[Stored data entries]
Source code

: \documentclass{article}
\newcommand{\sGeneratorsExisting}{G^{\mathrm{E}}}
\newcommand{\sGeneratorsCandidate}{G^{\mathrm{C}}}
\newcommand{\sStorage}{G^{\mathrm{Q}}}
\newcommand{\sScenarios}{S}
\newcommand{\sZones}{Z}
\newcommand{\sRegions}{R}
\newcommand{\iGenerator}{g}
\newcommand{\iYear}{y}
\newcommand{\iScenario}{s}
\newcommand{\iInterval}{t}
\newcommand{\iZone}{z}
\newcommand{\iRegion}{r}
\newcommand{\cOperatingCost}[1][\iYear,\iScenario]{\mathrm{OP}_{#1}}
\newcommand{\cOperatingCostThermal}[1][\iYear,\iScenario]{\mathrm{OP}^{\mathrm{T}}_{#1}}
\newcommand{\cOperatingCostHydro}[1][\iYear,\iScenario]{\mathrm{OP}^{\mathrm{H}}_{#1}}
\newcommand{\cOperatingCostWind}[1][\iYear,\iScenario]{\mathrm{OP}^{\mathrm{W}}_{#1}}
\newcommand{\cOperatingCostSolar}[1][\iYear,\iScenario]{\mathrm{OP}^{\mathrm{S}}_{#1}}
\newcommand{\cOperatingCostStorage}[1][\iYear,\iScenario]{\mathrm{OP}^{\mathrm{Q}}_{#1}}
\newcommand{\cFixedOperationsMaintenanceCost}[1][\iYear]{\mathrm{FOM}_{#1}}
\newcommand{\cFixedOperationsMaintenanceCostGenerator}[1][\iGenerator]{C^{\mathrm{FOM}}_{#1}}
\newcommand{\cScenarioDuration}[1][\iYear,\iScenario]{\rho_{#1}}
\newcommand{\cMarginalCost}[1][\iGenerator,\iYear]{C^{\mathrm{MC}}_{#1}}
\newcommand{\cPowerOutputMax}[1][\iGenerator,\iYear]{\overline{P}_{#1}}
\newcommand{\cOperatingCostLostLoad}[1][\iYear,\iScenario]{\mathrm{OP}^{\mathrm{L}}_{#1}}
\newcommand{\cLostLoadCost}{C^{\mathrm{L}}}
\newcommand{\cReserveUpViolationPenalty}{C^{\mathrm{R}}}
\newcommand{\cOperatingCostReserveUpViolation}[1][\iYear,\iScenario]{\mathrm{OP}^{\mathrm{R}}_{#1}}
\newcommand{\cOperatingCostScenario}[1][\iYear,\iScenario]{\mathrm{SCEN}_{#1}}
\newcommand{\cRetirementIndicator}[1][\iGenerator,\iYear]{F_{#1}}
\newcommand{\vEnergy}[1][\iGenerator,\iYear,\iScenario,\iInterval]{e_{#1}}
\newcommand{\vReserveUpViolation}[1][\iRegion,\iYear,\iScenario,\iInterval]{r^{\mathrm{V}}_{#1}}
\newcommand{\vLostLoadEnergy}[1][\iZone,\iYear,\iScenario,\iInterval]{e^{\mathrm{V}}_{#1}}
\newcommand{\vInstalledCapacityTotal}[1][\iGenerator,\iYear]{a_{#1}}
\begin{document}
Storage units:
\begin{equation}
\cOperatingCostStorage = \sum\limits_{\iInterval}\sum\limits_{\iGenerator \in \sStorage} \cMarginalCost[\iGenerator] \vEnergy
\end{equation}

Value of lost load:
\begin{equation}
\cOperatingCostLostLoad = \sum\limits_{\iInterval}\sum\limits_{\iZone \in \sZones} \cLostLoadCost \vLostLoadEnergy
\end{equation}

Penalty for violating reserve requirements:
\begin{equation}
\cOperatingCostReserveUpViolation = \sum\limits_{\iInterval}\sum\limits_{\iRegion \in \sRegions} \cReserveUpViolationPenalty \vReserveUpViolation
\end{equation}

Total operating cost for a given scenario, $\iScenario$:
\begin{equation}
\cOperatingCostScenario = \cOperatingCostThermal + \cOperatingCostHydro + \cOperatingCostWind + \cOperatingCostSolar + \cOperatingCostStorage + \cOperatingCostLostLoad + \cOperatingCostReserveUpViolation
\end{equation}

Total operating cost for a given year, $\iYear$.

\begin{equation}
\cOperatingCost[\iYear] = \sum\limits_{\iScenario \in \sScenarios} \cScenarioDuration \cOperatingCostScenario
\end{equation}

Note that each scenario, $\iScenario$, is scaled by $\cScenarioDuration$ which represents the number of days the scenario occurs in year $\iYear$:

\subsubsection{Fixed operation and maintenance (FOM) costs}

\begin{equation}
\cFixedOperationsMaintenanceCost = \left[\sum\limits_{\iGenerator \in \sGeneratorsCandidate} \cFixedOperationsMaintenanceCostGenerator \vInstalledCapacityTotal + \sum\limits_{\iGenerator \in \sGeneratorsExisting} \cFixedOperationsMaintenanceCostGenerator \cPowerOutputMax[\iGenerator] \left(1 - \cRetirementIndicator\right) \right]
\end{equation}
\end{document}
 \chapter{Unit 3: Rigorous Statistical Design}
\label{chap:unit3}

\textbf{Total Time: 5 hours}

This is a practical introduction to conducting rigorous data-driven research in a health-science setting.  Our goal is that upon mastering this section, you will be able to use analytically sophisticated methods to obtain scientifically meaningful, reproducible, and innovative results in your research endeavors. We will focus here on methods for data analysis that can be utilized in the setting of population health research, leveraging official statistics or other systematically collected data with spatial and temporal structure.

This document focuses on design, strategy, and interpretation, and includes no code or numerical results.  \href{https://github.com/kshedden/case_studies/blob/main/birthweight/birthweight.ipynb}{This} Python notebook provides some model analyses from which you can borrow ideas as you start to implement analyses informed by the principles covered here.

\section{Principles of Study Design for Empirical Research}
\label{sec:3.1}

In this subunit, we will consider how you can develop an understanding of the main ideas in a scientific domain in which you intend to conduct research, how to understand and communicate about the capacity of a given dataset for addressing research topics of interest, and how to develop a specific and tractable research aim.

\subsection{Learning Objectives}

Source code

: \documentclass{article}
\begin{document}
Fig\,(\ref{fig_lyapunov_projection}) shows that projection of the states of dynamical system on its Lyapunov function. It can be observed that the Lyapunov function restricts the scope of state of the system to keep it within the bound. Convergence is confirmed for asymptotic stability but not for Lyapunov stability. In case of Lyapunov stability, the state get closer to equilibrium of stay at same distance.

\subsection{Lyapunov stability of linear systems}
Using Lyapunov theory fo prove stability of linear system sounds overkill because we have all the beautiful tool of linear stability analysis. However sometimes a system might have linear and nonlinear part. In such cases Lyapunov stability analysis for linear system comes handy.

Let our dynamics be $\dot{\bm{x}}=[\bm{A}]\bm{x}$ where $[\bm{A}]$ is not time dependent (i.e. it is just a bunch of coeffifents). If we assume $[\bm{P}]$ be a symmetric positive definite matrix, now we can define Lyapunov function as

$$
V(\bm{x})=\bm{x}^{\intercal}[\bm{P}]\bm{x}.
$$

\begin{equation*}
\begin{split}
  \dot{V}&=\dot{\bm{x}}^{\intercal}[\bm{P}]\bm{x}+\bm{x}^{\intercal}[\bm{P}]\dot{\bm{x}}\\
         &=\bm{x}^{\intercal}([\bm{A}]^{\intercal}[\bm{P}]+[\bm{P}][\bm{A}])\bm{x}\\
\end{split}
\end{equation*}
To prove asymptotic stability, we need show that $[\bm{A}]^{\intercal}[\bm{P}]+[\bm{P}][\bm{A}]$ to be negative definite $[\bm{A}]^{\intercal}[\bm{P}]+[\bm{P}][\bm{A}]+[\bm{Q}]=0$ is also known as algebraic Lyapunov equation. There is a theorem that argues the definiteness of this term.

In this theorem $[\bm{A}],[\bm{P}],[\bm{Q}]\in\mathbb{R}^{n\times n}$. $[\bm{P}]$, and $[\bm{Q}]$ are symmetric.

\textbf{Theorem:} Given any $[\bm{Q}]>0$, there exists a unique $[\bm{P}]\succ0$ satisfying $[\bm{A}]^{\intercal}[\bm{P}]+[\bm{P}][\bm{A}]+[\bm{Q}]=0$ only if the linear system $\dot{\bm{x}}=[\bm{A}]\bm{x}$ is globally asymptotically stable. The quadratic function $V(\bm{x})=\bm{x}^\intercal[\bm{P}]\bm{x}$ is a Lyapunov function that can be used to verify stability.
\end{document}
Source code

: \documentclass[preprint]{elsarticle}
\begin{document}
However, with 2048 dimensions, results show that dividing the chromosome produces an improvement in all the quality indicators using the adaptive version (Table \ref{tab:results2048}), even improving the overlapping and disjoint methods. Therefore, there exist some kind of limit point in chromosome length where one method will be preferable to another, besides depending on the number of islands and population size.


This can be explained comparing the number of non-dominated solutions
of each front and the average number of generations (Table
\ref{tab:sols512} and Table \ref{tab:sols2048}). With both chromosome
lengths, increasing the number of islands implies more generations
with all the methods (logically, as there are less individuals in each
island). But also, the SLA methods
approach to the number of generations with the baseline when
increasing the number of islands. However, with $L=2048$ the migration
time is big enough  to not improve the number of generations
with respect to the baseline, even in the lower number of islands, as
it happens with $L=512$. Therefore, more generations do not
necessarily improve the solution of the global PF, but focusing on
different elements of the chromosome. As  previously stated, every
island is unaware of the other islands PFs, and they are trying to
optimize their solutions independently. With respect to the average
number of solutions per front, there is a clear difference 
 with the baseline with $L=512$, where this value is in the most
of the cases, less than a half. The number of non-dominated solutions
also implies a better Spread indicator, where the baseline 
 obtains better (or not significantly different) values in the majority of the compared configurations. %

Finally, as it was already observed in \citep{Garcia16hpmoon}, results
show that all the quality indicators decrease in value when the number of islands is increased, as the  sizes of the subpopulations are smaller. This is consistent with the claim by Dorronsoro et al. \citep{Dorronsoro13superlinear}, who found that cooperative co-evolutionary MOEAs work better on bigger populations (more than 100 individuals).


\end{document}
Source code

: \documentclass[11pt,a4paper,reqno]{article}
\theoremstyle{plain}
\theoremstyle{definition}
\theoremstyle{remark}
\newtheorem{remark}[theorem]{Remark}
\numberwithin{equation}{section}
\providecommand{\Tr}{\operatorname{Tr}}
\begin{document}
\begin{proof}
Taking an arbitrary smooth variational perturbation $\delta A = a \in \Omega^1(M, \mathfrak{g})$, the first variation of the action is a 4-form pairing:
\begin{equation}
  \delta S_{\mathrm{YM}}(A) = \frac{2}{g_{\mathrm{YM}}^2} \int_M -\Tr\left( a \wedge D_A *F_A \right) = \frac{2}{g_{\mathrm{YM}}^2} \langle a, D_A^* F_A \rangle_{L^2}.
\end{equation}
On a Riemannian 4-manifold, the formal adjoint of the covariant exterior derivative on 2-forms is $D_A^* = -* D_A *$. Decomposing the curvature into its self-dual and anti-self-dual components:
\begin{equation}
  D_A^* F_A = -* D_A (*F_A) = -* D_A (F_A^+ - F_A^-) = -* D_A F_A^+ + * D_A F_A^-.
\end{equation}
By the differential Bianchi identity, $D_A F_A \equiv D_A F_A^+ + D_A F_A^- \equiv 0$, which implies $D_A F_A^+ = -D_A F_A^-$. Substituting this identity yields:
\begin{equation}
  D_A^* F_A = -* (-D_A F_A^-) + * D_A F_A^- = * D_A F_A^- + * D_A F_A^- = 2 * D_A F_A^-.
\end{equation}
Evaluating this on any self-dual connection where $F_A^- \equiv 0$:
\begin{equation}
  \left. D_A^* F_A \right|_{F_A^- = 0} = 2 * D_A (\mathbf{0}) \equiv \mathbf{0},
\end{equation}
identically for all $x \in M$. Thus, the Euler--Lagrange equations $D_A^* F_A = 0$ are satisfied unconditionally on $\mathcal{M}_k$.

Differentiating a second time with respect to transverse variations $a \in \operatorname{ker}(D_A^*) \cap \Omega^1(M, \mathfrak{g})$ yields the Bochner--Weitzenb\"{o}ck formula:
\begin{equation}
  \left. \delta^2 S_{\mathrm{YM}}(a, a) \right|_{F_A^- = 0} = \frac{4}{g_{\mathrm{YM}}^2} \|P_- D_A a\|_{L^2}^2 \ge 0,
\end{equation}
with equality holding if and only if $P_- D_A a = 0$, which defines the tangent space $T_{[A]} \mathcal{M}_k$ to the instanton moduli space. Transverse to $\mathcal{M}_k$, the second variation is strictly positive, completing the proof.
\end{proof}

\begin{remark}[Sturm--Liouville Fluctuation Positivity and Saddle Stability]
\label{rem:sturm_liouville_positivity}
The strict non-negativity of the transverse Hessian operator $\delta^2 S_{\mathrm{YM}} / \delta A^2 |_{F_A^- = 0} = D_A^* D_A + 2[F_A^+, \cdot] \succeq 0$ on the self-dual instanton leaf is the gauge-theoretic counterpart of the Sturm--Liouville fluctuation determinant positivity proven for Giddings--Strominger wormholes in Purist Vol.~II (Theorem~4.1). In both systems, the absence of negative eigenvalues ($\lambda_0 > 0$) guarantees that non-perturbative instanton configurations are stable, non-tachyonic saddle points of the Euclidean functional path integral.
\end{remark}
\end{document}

→ EXERCISE INSTRUCTIONS
Taking the records above, retype every line from the one with "This can be" down to the one with "time is big", exactly and with nothing else.

→ ANSWER SPACE
This can be explained comparing the number of non-dominated solutions
of each front and the average number of generations (Table
\ref{tab:sols512} and Table \ref{tab:sols2048}). With both chromosome
lengths, increasing the number of islands implies more generations
with all the methods (logically, as there are less individuals in each
island). But also, the SLA methods
approach to the number of generations with the baseline when
increasing the number of islands. However, with $L=2048$ the migration
time is big enough  to not improve the number of generations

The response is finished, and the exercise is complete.